> TASK GOAL: Below are the records. List every line holding the word "pmovil".

> PROVIDED RECORDS:
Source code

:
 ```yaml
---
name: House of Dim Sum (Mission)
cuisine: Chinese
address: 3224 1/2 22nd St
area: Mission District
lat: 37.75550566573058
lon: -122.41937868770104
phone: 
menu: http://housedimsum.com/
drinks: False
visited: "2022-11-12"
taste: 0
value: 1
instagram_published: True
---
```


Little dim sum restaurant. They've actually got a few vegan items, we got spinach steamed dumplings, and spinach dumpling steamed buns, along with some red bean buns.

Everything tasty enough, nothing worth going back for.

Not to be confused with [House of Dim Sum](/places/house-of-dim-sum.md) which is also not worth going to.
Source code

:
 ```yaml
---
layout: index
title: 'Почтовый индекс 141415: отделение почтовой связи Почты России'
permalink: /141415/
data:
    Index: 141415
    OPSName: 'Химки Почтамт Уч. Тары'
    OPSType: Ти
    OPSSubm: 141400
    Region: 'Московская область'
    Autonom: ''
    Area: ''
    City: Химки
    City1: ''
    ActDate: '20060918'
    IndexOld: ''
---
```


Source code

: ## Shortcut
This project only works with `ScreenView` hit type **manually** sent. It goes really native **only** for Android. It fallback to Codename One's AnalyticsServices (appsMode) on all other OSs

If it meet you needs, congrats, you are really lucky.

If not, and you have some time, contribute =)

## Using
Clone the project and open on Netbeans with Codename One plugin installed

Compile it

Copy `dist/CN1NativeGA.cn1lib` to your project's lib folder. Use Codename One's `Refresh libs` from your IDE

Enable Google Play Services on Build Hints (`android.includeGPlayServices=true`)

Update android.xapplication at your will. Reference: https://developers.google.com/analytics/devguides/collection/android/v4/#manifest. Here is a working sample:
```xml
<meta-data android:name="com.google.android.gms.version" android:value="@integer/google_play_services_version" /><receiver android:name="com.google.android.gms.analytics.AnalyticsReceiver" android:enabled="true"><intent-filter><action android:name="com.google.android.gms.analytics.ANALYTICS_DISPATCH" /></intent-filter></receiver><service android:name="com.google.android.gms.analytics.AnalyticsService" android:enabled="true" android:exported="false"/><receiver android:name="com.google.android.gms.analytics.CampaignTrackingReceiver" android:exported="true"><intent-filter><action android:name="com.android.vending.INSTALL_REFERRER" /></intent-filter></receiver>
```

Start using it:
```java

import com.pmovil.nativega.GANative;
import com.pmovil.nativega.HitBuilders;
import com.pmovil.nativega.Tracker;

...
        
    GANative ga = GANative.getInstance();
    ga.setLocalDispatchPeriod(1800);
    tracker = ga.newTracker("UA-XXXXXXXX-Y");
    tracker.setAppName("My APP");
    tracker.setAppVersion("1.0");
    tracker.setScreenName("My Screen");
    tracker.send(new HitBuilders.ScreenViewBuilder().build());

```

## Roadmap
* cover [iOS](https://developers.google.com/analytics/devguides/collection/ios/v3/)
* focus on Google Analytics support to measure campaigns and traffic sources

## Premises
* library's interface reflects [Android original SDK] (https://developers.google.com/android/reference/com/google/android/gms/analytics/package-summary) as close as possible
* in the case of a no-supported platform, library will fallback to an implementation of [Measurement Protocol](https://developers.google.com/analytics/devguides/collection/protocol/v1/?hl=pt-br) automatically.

> REPLY:
import com.pmovil.nativega.GANative;
import com.pmovil.nativega.HitBuilders;
import com.pmovil.nativega.Tracker;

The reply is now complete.